In this case, the total number of partitions decides the maximum number of instances that the microservice can scale up to. When configuring the partitions of a topic, we should consider how many instances of the microservice that will be needed to process the volume of the data.
Distribute and Balance the Data
When a microservice publishes a data message to a partition of a Kafka topic, the partition can be decided randomly or based on a partitioning algorithm based on the message’s key.
We chose to use some internal ID as the message key so that the time-series data messages from the same device can arrive at the same partition in order and processed in the order.
The data on a topic across the multiple partitions sometimes can be out of balance. In our case, some data messages require more processing time than others and some partitions have more such messages than the other partitions. This leads to some microservice instances falling behind.

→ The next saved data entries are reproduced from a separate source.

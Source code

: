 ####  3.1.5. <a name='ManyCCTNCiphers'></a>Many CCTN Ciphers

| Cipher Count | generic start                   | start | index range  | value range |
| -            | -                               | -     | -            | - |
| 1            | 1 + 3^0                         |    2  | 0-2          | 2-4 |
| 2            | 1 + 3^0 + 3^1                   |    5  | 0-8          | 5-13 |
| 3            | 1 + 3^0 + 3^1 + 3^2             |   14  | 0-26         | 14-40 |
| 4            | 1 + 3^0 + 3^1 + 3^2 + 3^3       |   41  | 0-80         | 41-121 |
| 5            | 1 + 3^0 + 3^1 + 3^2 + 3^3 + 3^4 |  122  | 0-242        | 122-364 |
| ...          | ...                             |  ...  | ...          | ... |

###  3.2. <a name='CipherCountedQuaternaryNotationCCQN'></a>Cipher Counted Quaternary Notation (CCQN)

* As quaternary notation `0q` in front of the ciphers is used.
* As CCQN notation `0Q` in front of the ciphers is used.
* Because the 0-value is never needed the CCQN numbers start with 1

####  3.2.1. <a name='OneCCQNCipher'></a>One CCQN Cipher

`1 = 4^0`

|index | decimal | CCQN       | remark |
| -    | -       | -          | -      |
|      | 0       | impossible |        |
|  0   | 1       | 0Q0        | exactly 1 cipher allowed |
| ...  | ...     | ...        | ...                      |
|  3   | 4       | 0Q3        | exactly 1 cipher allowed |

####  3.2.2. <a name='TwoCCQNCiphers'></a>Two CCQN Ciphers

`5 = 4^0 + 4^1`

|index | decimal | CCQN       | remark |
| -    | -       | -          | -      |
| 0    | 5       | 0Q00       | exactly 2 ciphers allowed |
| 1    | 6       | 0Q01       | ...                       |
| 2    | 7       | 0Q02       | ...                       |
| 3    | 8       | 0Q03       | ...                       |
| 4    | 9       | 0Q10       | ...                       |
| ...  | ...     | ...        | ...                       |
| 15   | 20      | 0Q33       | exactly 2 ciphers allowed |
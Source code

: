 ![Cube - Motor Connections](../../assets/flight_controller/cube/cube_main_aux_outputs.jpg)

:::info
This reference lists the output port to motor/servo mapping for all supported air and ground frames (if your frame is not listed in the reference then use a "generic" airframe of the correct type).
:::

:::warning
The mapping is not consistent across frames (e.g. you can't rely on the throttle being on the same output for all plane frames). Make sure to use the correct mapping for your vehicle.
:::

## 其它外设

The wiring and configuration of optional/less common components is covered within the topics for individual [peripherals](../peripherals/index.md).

To solve this problem, we separated the data messages to different topics based on their complexity and configure the consumer groups differently. This allows us to scale in and out services more efficiently.
Where to Keep the Microservice State
Some of our microservices are stateful, which makes it challenging to scale. To solve this problem, we use Redis Cluster to keep the states.
Redis Cluster is a distributed implementation of multiple Redis nodes which provides a fast in-memory data store. It allows us to store and load the algorithm models fast and can scale-out if needed.
Summary
Migrating Monolith to microservices is a journey that in some cases can take a few years.
At LogicMonitor we started this journey two years ago. The return on the investment is not arguable. The benefits include but are not limited to:
- The productivity of the development is increased and the technical debt is reduced.
- The services are more resilient and perform better.
- The continuous deployment is easier and there is no downtime of the services.
- It’s easier and more efficient to scale the services.